START Information supplied
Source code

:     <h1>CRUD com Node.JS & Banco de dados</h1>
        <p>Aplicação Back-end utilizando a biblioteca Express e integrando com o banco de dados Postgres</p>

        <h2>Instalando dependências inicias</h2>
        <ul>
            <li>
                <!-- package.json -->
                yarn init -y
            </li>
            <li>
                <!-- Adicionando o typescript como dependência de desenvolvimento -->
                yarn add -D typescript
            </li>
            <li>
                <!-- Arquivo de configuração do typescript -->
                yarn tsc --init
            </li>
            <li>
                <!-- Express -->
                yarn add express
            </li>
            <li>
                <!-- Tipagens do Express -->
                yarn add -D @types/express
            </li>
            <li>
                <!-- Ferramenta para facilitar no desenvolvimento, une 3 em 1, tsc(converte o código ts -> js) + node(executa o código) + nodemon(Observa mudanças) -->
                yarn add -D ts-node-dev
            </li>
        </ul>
END Information supplied
START Information supplied
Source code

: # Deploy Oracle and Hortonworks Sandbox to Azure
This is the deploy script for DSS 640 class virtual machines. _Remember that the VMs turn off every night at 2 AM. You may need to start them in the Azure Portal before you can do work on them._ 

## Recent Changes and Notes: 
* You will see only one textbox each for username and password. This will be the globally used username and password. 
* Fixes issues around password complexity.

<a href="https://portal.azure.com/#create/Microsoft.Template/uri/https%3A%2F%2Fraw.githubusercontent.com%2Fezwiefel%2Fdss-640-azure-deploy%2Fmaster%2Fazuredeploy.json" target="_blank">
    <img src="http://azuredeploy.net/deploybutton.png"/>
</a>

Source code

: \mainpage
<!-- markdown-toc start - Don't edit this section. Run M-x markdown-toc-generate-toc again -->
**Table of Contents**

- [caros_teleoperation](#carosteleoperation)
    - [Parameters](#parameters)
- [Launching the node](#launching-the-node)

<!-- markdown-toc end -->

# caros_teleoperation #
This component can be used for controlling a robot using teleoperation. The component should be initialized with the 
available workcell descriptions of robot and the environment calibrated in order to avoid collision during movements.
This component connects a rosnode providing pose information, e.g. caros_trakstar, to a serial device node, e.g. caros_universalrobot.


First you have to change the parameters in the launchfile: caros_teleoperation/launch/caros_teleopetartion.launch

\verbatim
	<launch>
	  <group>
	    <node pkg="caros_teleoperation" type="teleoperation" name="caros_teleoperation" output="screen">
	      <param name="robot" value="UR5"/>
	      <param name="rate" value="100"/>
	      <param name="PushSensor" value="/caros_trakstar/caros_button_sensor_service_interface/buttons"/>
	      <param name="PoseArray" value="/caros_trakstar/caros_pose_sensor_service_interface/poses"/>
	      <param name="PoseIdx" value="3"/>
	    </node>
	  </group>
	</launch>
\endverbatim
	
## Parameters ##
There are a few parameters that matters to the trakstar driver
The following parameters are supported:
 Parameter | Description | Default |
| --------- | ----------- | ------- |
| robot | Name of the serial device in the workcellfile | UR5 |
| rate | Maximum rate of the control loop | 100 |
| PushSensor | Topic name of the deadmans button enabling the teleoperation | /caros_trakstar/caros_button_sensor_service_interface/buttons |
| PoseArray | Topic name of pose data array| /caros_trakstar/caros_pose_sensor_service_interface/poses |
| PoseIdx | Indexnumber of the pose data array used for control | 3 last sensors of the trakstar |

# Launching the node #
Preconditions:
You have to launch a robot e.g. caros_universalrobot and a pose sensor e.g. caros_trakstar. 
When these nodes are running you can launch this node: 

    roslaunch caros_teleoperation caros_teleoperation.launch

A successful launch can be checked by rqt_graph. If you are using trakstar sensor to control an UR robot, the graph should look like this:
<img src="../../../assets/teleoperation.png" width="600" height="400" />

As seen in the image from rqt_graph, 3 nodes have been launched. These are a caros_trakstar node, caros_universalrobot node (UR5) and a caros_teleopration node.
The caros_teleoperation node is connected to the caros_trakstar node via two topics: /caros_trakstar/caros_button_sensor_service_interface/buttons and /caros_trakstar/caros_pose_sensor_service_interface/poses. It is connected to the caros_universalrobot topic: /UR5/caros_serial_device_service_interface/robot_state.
END Information supplied
START Information supplied
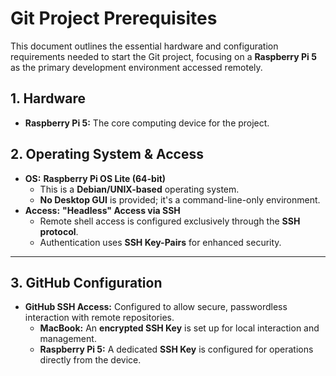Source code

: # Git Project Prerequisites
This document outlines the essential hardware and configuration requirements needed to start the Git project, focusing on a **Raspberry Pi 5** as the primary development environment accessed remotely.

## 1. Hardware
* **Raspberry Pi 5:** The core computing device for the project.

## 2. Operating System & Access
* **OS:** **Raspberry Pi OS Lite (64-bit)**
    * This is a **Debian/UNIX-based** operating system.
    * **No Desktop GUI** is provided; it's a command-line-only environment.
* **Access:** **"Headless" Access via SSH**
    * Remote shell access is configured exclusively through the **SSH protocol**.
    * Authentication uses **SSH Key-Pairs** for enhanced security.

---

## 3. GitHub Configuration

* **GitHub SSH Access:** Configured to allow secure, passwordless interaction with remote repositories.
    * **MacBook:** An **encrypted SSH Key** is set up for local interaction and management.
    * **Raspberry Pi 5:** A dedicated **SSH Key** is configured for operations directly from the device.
END Information supplied
_Exercise objective:_ Each line above with the word "value" needs to be copied.

_Response to this task:_
	      <param name="robot" value="UR5"/>
	      <param name="rate" value="100"/>
	      <param name="PushSensor" value="/caros_trakstar/caros_button_sensor_service_interface/buttons"/>
	      <param name="PoseArray" value="/caros_trakstar/caros_pose_sensor_service_interface/poses"/>
	      <param name="PoseIdx" value="3"/>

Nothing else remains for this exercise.